**TASK**
If a line of the records contains the string "community", copy it out.

**PROVIDED MATERIAL**
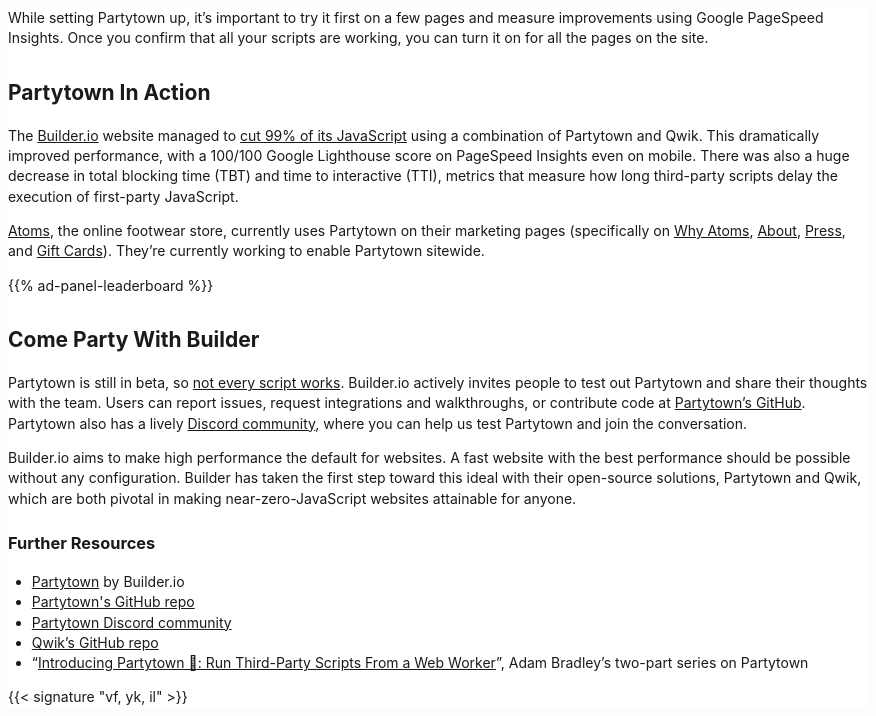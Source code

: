 While setting Partytown up, it’s important to try it first on a few pages and measure improvements using Google PageSpeed Insights. Once you confirm that all your scripts are working, you can turn it on for all the pages on the site.

## Partytown In Action

The [Builder.io](https://www.builder.io/) website managed to [cut 99% of its JavaScript](https://www.builder.io/blog/how-we-cut-99-percent-js-with-qwik-and-partytown) using a combination of Partytown and Qwik. This dramatically improved performance, with a 100/100 Google Lighthouse score on PageSpeed Insights even on mobile. There was also a huge decrease in total blocking time (TBT) and time to interactive (TTI), metrics that measure how long third-party scripts delay the execution of first-party JavaScript.

[Atoms](https://www.atoms.com/), the online footwear store, currently uses Partytown on their marketing pages (specifically on [Why Atoms](https://www.atoms.com/why-atoms/), [About](https://www.atoms.com/about), [Press](https://www.atoms.com/press), and [Gift Cards](https://www.atoms.com/products/gift-card)). They’re currently working to enable Partytown sitewide. 

{{% ad-panel-leaderboard %}}

## Come Party With Builder

Partytown is still in beta, so [not every script works](https://partytown.builder.io/trade-offs). Builder.io actively invites people to test out Partytown and share their thoughts with the team. Users can report issues, request integrations and walkthroughs, or contribute code at [Partytown’s GitHub](https://github.com/builderio/partytown). Partytown also has a lively [Discord community](https://discord.gg/tw5qMfgQ), where you can help us test Partytown and join the conversation. 

Builder.io aims to make high performance the default for websites. A fast website with the best performance should be possible without any configuration. Builder has taken the first step toward this ideal with their open-source solutions, Partytown and Qwik, which are both pivotal in making near-zero-JavaScript websites attainable for anyone. 

### Further Resources

- [Partytown](https://partytown.builder.io/) by Builder.io
- [Partytown's GitHub repo](https://github.com/BuilderIO/partytown)
- [Partytown Discord community](https://discord.com/invite/hbuEtxdEZ3)
- [Qwik’s GitHub repo](https://github.com/builderio/qwik)
- “[Introducing Partytown 🎉: Run Third-Party Scripts From a Web Worker](https://dev.to/adamdbradley/introducing-partytown-run-third-party-scripts-from-a-web-worker-2cnp)”, Adam Bradley’s two-part series on Partytown

{{< signature "vf, yk, il" >}}
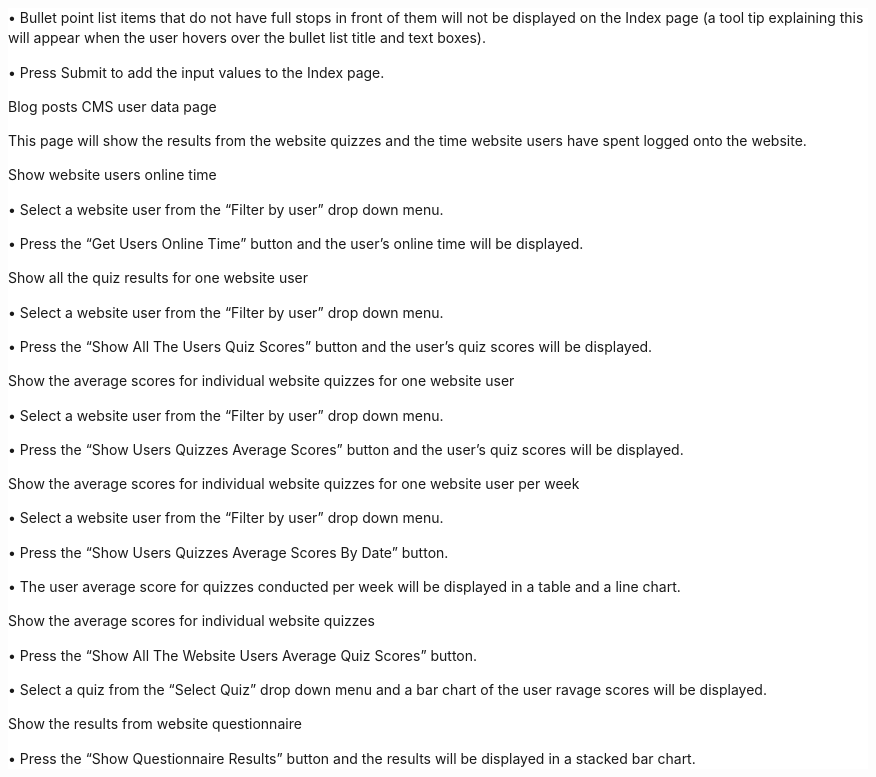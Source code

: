•	Bullet point list items that do not have full stops in front of them will not be displayed on the Index page (a tool tip explaining this will appear when the user hovers over the bullet list title and text boxes).

 
•	Press Submit to add the input values to the Index page. 


Blog posts CMS user data page 

 
This page will show the results from the website quizzes and the time website users have spent logged onto the website.


Show website users online time 

•	Select a website user from the “Filter by user” drop down menu.

•	Press the “Get Users Online Time” button and the user’s online time will be displayed.


Show all the quiz results for one website user 

•	Select a website user from the “Filter by user” drop down menu.

•	Press the “Show All The Users Quiz Scores” button and the user’s quiz scores will be displayed.


 

Show the average scores for individual website quizzes for one website user 

•	Select a website user from the “Filter by user” drop down menu.

•	Press the “Show Users Quizzes Average Scores” button and the user’s quiz scores will be displayed.



Show the average scores for individual website quizzes for one website user per week

•	Select a website user from the “Filter by user” drop down menu.

•	Press the “Show Users Quizzes Average Scores By Date” button.

•	The user average score for quizzes conducted per week will be displayed in a table and a line chart.

 

Show the average scores for individual website quizzes

•	Press the “Show All The Website Users Average Quiz Scores” button.

•	Select a quiz from the “Select Quiz” drop down menu and a bar chart of the user ravage scores will be displayed.

Show the results from website questionnaire

•	Press the “Show Questionnaire Results” button and the results will be displayed in a stacked bar chart.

**ANSWER FOR THIS EXERCISE**
Partytown is still in beta, so [not every script works](https://partytown.builder.io/trade-offs). Builder.io actively invites people to test out Partytown and share their thoughts with the team. Users can report issues, request integrations and walkthroughs, or contribute code at [Partytown’s GitHub](https://github.com/builderio/partytown). Partytown also has a lively [Discord community](https://discord.gg/tw5qMfgQ), where you can help us test Partytown and join the conversation. 
- [Partytown Discord community](https://discord.com/invite/hbuEtxdEZ3)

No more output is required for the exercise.